Around 20,000 people gathered to watch the execution, the largest crowd for a hanging in early American history.

The crime was sedition. Thomas Hickey, a member of George Washington’s personal guard, was part of a conspiracy of British loyalists aiming to kill the future president. He was hanged days before the Founding Fathers declared independence from King George III.

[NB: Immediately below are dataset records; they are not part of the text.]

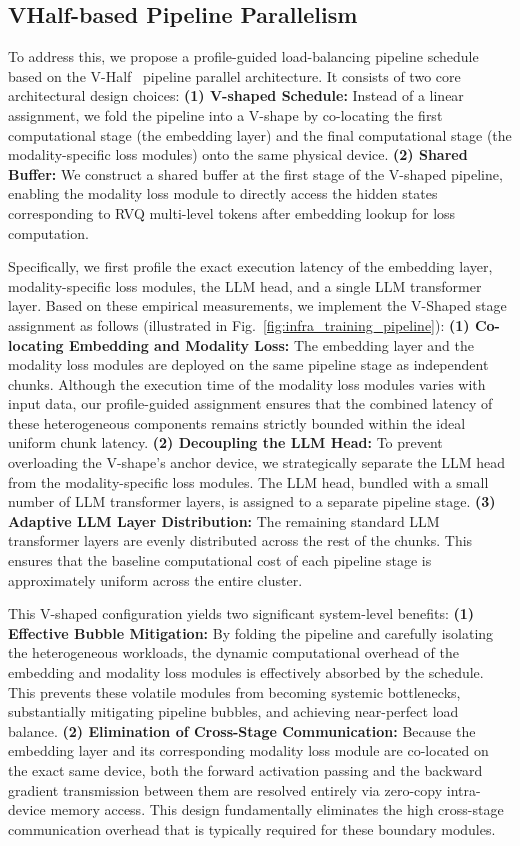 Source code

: \documentclass{article}
\begin{document}
\subsection{VHalf-based Pipeline Parallelism}
To address this, we propose a profile-guided load-balancing pipeline schedule based on the V-Half~\cite{qi2024pipelineparallelismcontrollablememory} pipeline parallel architecture. It consists of two core architectural design choices: \textbf{(1) V-shaped Schedule:} Instead of a linear assignment, we fold the pipeline into a V-shape by co-locating the first computational stage (the embedding layer) and the final computational stage (the modality-specific loss modules) onto the same physical device. \textbf{(2) Shared Buffer:} We construct a shared buffer at the first stage of the V-shaped pipeline, enabling the modality loss module to directly access the hidden states corresponding to RVQ multi-level tokens after embedding lookup for loss computation.

Specifically, we first profile the exact execution latency of the embedding layer, modality-specific loss modules, the LLM head, and a single LLM transformer layer. Based on these empirical measurements, we implement the V-Shaped stage assignment as follows (illustrated in Fig.~\ref{fig:infra_training_pipeline}): \textbf{(1) Co-locating Embedding and Modality Loss:} The embedding layer and the modality loss modules are deployed on the same pipeline stage as independent chunks. Although the execution time of the modality loss modules varies with input data, our profile-guided assignment ensures that the combined latency of these heterogeneous components remains strictly bounded within the ideal uniform chunk latency. \textbf{(2) Decoupling the LLM Head:} To prevent overloading the V-shape's anchor device, we strategically separate the LLM head from the modality-specific loss modules. The LLM head, bundled with a small number of LLM transformer layers, is assigned to a separate pipeline stage. \textbf{(3) Adaptive LLM Layer Distribution:} The remaining standard LLM transformer layers are evenly distributed across the rest of the chunks. This ensures that the baseline computational cost of each pipeline stage is approximately uniform across the entire cluster.

This V-shaped configuration yields two significant system-level benefits: \textbf{(1) Effective Bubble Mitigation:} By folding the pipeline and carefully isolating the heterogeneous workloads, the dynamic computational overhead of the embedding and modality loss modules is effectively absorbed by the schedule. This prevents these volatile modules from becoming systemic bottlenecks, substantially mitigating pipeline bubbles, and achieving near-perfect load balance. \textbf{(2) Elimination of Cross-Stage Communication:} Because the embedding layer and its corresponding modality loss module are co-located on the exact same device, both the forward activation passing and the backward gradient transmission between them are resolved entirely via zero-copy intra-device memory access. This design fundamentally eliminates the high cross-stage communication overhead that is typically required for these boundary modules.
\end{document}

Around 250 years later, President Donald Trump is invoking the term against congressional Democrats who made a video urging service members to resist illegal orders. The president on Nov. 20 accused the six Democratic lawmakers of “seditious behavior, punishable by death.” However, U.S. law has evolved significantly since the American Revolution and Hickey’s execution. Legal experts told USA TODAY that the president’s accusations would likely fall apart in court. And, according to legal statute, sedition is punishable by a fine and up to 20 years in prison, not death.

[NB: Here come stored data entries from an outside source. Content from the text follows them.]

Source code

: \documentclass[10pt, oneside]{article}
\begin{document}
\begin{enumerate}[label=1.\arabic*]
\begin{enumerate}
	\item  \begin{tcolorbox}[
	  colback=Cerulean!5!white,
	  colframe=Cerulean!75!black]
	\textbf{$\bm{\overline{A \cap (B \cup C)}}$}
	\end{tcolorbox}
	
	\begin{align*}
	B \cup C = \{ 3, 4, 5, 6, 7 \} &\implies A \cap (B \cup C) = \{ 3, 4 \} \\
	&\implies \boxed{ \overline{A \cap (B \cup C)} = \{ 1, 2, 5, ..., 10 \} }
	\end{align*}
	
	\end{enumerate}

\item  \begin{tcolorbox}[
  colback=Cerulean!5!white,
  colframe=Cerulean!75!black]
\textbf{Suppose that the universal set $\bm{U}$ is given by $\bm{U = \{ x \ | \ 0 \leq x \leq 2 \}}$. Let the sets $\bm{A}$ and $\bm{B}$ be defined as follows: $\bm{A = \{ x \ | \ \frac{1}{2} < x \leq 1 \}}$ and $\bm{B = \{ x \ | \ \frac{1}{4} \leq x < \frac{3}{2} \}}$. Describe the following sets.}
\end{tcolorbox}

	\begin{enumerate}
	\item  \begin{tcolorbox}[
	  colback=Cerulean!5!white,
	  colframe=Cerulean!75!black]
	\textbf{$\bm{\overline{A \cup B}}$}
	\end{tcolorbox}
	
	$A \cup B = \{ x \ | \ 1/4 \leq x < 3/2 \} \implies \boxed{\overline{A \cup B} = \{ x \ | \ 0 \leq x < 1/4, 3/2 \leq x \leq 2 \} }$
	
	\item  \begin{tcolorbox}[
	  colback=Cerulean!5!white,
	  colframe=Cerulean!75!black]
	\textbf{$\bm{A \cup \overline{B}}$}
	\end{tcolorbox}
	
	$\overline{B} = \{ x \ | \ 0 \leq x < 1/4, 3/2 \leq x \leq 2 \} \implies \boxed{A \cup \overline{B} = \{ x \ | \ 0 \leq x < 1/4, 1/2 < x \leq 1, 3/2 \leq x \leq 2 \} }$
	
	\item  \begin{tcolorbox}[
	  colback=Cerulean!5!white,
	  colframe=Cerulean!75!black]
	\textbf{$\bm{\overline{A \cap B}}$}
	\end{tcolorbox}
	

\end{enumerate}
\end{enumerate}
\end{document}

“His post is incorrect top to bottom, and only serves to inflame an already dangerous environment,” Steve Schwinn, a professor of constitutional law at the University of Illinois Chicago School of Law, said of Trump’s post on social media. “What they’re saying is not even close to sedition.”

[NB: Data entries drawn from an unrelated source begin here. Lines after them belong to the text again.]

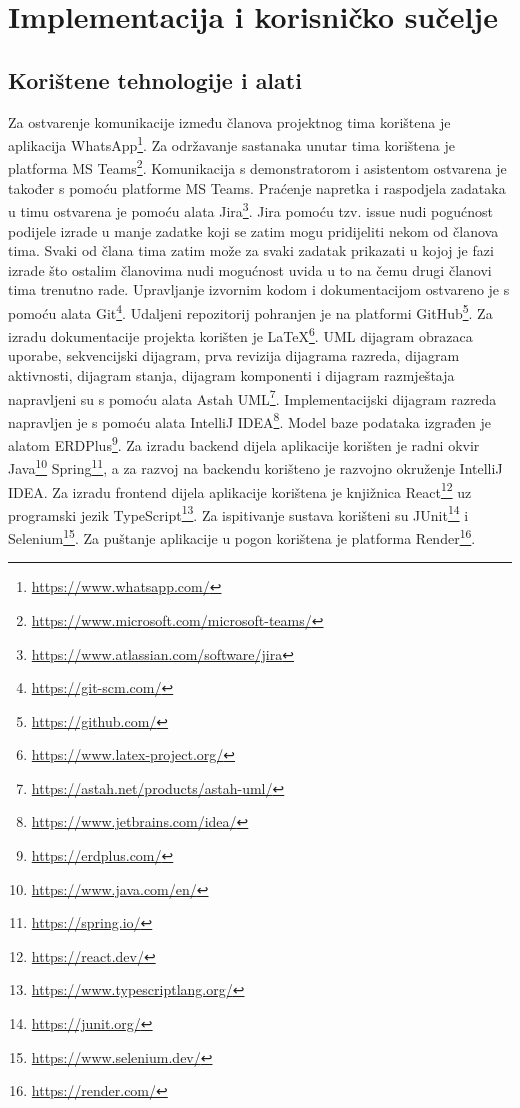 \chapter{Implementacija i korisničko sučelje}
		
		
		\section{Korištene tehnologije i alati}
		
			
			 
			 Za ostvarenje komunikacije između članova projektnog tima korištena je aplikacija WhatsApp\footnote{\url{https://www.whatsapp.com/}}. Za održavanje sastanaka unutar tima korištena je platforma MS Teams\footnote{\url{https://www.microsoft.com/microsoft-teams/}}. Komunikacija s demonstratorom i asistentom ostvarena je također s pomoću platforme MS Teams. Praćenje napretka i raspodjela zadataka u timu ostvarena je pomoću alata Jira\footnote{\url{https://www.atlassian.com/software/jira}}. Jira pomoću tzv. issue nudi pogućnost podijele izrade u manje zadatke koji se zatim mogu pridijeliti nekom od članova tima. Svaki od člana tima zatim može za svaki zadatak prikazati u kojoj je fazi izrade što ostalim članovima nudi mogućnost uvida u to na čemu drugi članovi tima trenutno rade. Upravljanje izvornim kodom i dokumentacijom ostvareno je s pomoću alata Git\footnote{\url{https://git-scm.com/}}. Udaljeni repozitorij pohranjen je na platformi GitHub\footnote{\url{https://github.com/}}. Za izradu dokumentacije projekta korišten je LaTeX\footnote{\url{https://www.latex-project.org/}}. UML dijagram obrazaca uporabe, sekvencijski dijagram, prva revizija dijagrama razreda, dijagram aktivnosti, dijagram stanja, dijagram komponenti i dijagram razmještaja napravljeni su s pomoću alata Astah UML\footnote{\url{https://astah.net/products/astah-uml/}}. Implementacijski dijagram razreda napravljen je s pomoću alata IntelliJ IDEA\footnote{\url{https://www.jetbrains.com/idea/}}. Model baze podataka izgrađen je alatom ERDPlus\footnote{\url{https://erdplus.com/}}. Za izradu backend dijela aplikacije korišten je radni okvir Java\footnote{\url{https://www.java.com/en/}} Spring\footnote{\url{https://spring.io/}}, a za razvoj na backendu korišteno je razvojno okruženje IntelliJ IDEA. Za izradu frontend dijela aplikacije korištena je knjižnica React\footnote{\url{https://react.dev/}} uz programski jezik TypeScript\footnote{\url{https://www.typescriptlang.org/}}. Za ispitivanje sustava korišteni su JUnit\footnote{\url{https://junit.org/}} i Selenium\footnote{\url{https://www.selenium.dev/}}. Za puštanje aplikacije u pogon korištena je platforma Render\footnote{\url{https://render.com/}}.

Democrats urging troops to “refuse illegal orders” amid Trump’s efforts to

deploy soldiers to cities said nothing seditious, several experts told USA TODAY.

“The speech Trump is criticizing simply states the law: Soldiers are not to follow unconstitutional or illegal orders,” said Erwin Chemerinsky, the dean of UC Berkeley Law. “The accusation is unfounded and unnecessarily chills criticism of the president’s actions.”

In a Nov. 20 speech on the Senate floor, Minority Leader Chuck Schumer, D-New York, said Trump’s posts should be taken as an “outright threat.”

“Let’s be crystal clear – the president of the United States is calling for the execution of elected officials. This is an outright threat, and it’s deadly serious,” he said.

Asked at a Nov. 20 news conference if Trump wants to execute members of Congress, White House Press Secretary Karoline Leavitt said, “No.”

Justice Department spokesperson Natalie Baldassarre declined to comment on whether the agency would investigate the lawmakers in response to the president’s comment.

Title 18 of U.S. Code Section 2384, labeled “seditious conspiracy,” defines sedition as conspiracies to “overthrow, put down, or to destroy by force the Government of the United States ... or by force to prevent, hinder, or delay the execution of any law of the United States.”

A prominent modern example of sedition, according to Schwinn, came during the Capitol attack on Jan. 6, 2021. Former Proud Boys leader Enrique Tarrio was sentenced to 22 years in prison for seditious conspiracy after organizing the effort to thwart the certification of the 2020 presidential election.

Trump approved pardons for nearly 1,600 people charged in the riot.